For the present study, from the initial sample of 364 participants, we excluded five participants because data on BMI was not collected and 11 because IGF-I and IGFBP-3 were not determined. This selection resulted in a final sample size of 349 participants. For analytical purposes, the following two groups of free IGF-I were created based on the median value of this variable: low IGF-I (IGF-I <0.65 ng/ml; n = 174) and high IGF-I (IGF-I ≥ 0.65 ng/ml; n = 175). Similarly, the following two groups of IGFBP-3 were created based on the median value of this variable: low IGFBP-3 (IGFBP-3 <4,319.9 ng/ml; n = 174) and high IGFBP-3 (IGFBP-3 ≥4,319.9 ng/ml; n = 175).

Baseline characteristics of the study sample across BMI groups were compared using ANOVA analyses for normally distributed variables, nonparametric Kruskal-Wallis H tests for skewed variables, and {chi}2 analyses for dichotomous variables.

Analysis of covariance was used to compare adjusted means of hand grip strength, walking speed, and SPPB between IGF-I and IGFBP-3 groups. Because we hypothesized that BMI could modify the association of IGF-I and IGFBP-3 on study outcomes, we repeated the analysis separately in each BMI group and we formally tested the interaction of BMI (3-level variable: <25, 25–29.9, and ≥30 kg/m2) with IGF-I and IGFBP-3 levels by introducing interaction terms in the fully adjusted models. Variables considered for adjustment were those associated with BMI at P ≤ 0.10 at the univariate analysis and those thought to be clinically significant. Final analyses were adjusted for age, gender, CPS score, physical activity, number of diseases, osteoarthritis, ischemic heart disease, cancer, diabetes, serum low-density lipoprotein (LDL), and C-reactive protein. For these analyses, to ensure normal distribution, C-reactive protein was log-transformed.

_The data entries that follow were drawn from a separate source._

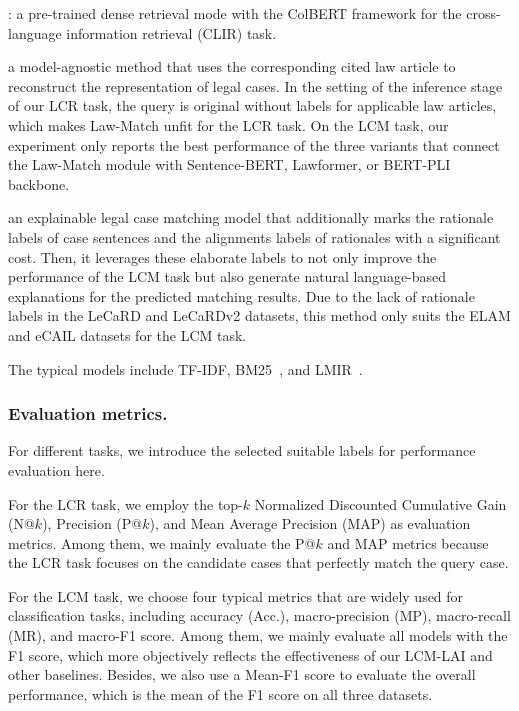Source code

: : a pre-trained dense retrieval mode with the ColBERT framework for the cross-language information retrieval (CLIR) task.

 a model-agnostic method that uses the corresponding cited law article to reconstruct the representation of legal cases.
In the setting of the inference stage of our LCR task, the query is original without labels for applicable law articles, which makes Law-Match unfit for the LCR task. 
On the LCM task, our experiment only reports the best performance of the three variants that connect the Law-Match module with Sentence-BERT, Lawformer, or BERT-PLI backbone.

 an explainable legal case matching model that additionally marks the rationale labels of case sentences and the alignments labels of rationales with a significant cost. Then, it leverages these elaborate labels to not only improve the performance of the LCM task but also generate natural language-based explanations for the predicted matching results. 
Due to the lack of rationale labels in the LeCaRD and LeCaRDv2 datasets, this method only suits the ELAM and eCAIL datasets for the LCM task. 

 The typical models include TF-IDF, BM25~\cite{robertson1994BM25}, and LMIR~\cite{song1999LMIR}.

\subsubsection{Evaluation metrics.} For different tasks, we introduce the selected suitable labels for performance evaluation here.

For the LCR task, we employ the top-$k$ Normalized Discounted Cumulative Gain (N@$k$), Precision (P@$k$), and Mean Average Precision (MAP) as evaluation metrics. Among them, we mainly evaluate the P@$k$ and MAP metrics because the LCR task focuses on the candidate cases that perfectly match the query case.

For the LCM task, we choose four typical metrics that are widely used for classification tasks, including accuracy (Acc.), macro-precision (MP), macro-recall (MR), and macro-F1 score. 
Among them, we mainly evaluate all models with the F1 score, which more objectively reflects the effectiveness of our LCM-LAI and other baselines. 
Besides, we also use a Mean-F1 score to evaluate the overall performance, which is the mean of the F1 score on all three datasets.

All analyses were performed using SPSS software (version 10.1, SPSS, Chicago, IL).


    RESULTS
 TOP
 ABSTRACT
 METHODS
 RESULTS
 DISCUSSION
 REFERENCES
 
The mean age of the 349 participants was 85.8 yr (SD 4.8); 234 (67%) were women; and 160 (45.8%) had a BMI <25 kg/m2, 133 (38.1%) between 25 and 29.9 kg/m2, and 56 (16%) ≥30 kg/m2. In this study sample, free IGF-I values ranged from 0.01 to 4.24 ng/ml [median 0.65, interquartile range (IQR) 0.40–1.08] and IGFBP-3 from 1,198 to 9,921 ng/ml (median 4,320, IQR 3,445–5,389). The distribution of demographic, functional, clinical, and biochemical characteristics according to BMI groups is presented in Table 1. Free IGF-I and IGFBP-3 did not differ significantly across BMI groups. Overall, participants with BMI ≥30 kg/m2 were younger, more likely female, had a higher number of comorbid conditions, a higher prevalence of ischemic heart disease, and more elevated levels of LDL cholesterol. Across BMI groups, significant differences were observed for grip strength (mean ± SE: BMI <25 kg/m2, 30.0 ± 1.0 kg; BMI 25–29.9 kg/m2, 34.3 ± 1.3 kg; BMI ≥30 kg/m2, 32.8 ± 1.6, P = 0.02) and SPPB (BMI <25 kg/m2, 1.5 ± 0.1 kg; BMI 25–29.9 kg/m2, 1.7 ± 0.1 kg; BMI ≥30 kg/m2, 1.7 ± 0.1 kg, P = 0.05) but not for walking speed (BMI <25 kg/m2, 0.48 ± 0.03 kg; BMI 25–29.9 kg/m2, 0.51 ± 0.02 kg; BMI ≥30 kg/m2, 0.47 ± 0.04 kg, P = 0.63).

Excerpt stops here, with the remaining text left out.